# What the exercise asks:
Set down the first line below and each line after it, ending with the one that holds "#### Quick Problem". Pictures do not belong in the copy.

# Records to use:
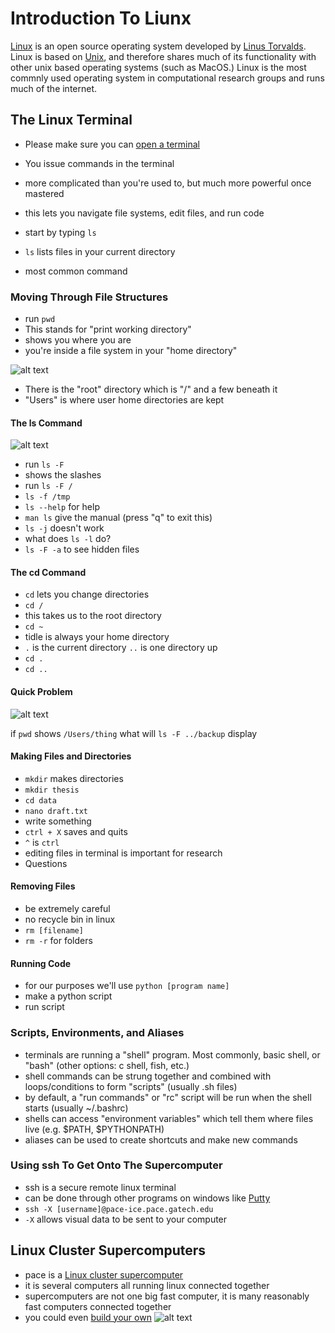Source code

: # Introduction To Liunx

[Linux](https://github.com/torvalds/linux) is an open source operating system developed by [Linus Torvalds](https://en.wikipedia.org/wiki/Linus_Torvalds). Linux is based on [Unix](https://en.wikipedia.org/wiki/Unix), and therefore shares much of its functionality with other unix based operating systems (such as MacOS.) Linux is the most commnly used operating system in computational research groups and runs much of the internet.

## The Linux Terminal

* Please make sure you can [open a terminal](https://github.com/medford-group/bdqm-vip/blob/master/files/installing_software.md)
* You issue commands in the terminal
* more complicated than you're used to, but much more powerful once mastered
* this lets you navigate file systems, edit files, and run code


* start by typing `ls`
* `ls` lists files in your current directory
* most common command

### Moving Through File Structures

* run `pwd`
* This stands for "print working directory"
* shows you where you are
* you're inside a file system in your "home directory"

![alt text](https://swcarpentry.github.io/shell-novice/fig/filesystem.svg "Linux File Structure")


* There is the "root" directory which is "/" and a few beneath it
* "Users" is where user home directories are kept

#### The ls Command
![alt text](https://swcarpentry.github.io/shell-novice/fig/home-directories.svg "Linux Home Directory Structure")
* run `ls -F`
* shows the slashes
* run `ls -F /`
* `ls -f /tmp`
* `ls --help` for help
* `man ls` give the manual (press "q" to exit this)
* `ls -j` doesn't work
* what does `ls -l` do?
* `ls -F -a` to see hidden files



#### The cd Command
* `cd` lets you change directories
* `cd /`
* this takes us to the root directory
* `cd ~`
* tidle is always your home directory
* `.` is the current directory `..` is one directory up
* `cd .`
* `cd ..`

#### Quick Problem
![alt text](https://swcarpentry.github.io/shell-novice/fig/filesystem-challenge.svg "File Problem")

if `pwd` shows `/Users/thing` what will `ls -F ../backup` display


#### Making Files and Directories
* `mkdir` makes directories
* `mkdir thesis`
* `cd data`
* `nano draft.txt`
* write something
* `ctrl + X` saves and quits
* `^` is `ctrl`
* editing files in terminal is important for research
* Questions


#### Removing Files
* be extremely careful
* no recycle bin in linux
* `rm [filename]`
* `rm -r` for folders

#### Running Code
* for our purposes we'll use `python [program name]`
* make a python script
* run script

### Scripts, Environments, and Aliases
* terminals are running a "shell" program. Most commonly, basic shell, or "bash" (other options: c shell, fish, etc.)
* shell commands can be strung together and combined with loops/conditions to form "scripts" (usually .sh files)
* by default, a "run commands" or "rc" script will be run when the shell starts (usually ~/.bashrc)
* shells can access "environment variables" which tell them where files live (e.g. $PATH, $PYTHONPATH)
* aliases can be used to create shortcuts and make new commands


### Using ssh To Get Onto The Supercomputer
* ssh is a secure remote linux terminal
* can be done through other programs on windows like [Putty](https://www.chiark.greenend.org.uk/~sgtatham/putty/)
* `ssh -X [username]@pace-ice.pace.gatech.edu`
* `-X` allows visual data to be sent to your computer

## Linux Cluster Supercomputers
* pace is a [Linux cluster supercomputer](https://en.wikipedia.org/wiki/Computer_cluster)
* it is several computers all running linux connected together
* supercomputers are not one big fast computer, it is many reasonably fast computers connected together
* you could even [build your own](http://likemagicappears.com/projects/raspberry-pi-cluster/)
![alt text](https://ucdavis-bioinformatics-training.github.io/2017-June-RNA-Seq-Workshop/monday/cluster_diagram.png "Cluster Supercomputer Structure")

# Response to the exercise:
Source code

: # Introduction To Liunx

[Linux](https://github.com/torvalds/linux) is an open source operating system developed by [Linus Torvalds](https://en.wikipedia.org/wiki/Linus_Torvalds). Linux is based on [Unix](https://en.wikipedia.org/wiki/Unix), and therefore shares much of its functionality with other unix based operating systems (such as MacOS.) Linux is the most commnly used operating system in computational research groups and runs much of the internet.

## The Linux Terminal

* Please make sure you can [open a terminal](https://github.com/medford-group/bdqm-vip/blob/master/files/installing_software.md)
* You issue commands in the terminal
* more complicated than you're used to, but much more powerful once mastered
* this lets you navigate file systems, edit files, and run code


* start by typing `ls`
* `ls` lists files in your current directory
* most common command

### Moving Through File Structures

* run `pwd`
* This stands for "print working directory"
* shows you where you are
* you're inside a file system in your "home directory"

![alt text](https://swcarpentry.github.io/shell-novice/fig/filesystem.svg "Linux File Structure")


* There is the "root" directory which is "/" and a few beneath it
* "Users" is where user home directories are kept

#### The ls Command
![alt text](https://swcarpentry.github.io/shell-novice/fig/home-directories.svg "Linux Home Directory Structure")
* run `ls -F`
* shows the slashes
* run `ls -F /`
* `ls -f /tmp`
* `ls --help` for help
* `man ls` give the manual (press "q" to exit this)
* `ls -j` doesn't work
* what does `ls -l` do?
* `ls -F -a` to see hidden files



#### The cd Command
* `cd` lets you change directories
* `cd /`
* this takes us to the root directory
* `cd ~`
* tidle is always your home directory
* `.` is the current directory `..` is one directory up
* `cd .`
* `cd ..`

#### Quick Problem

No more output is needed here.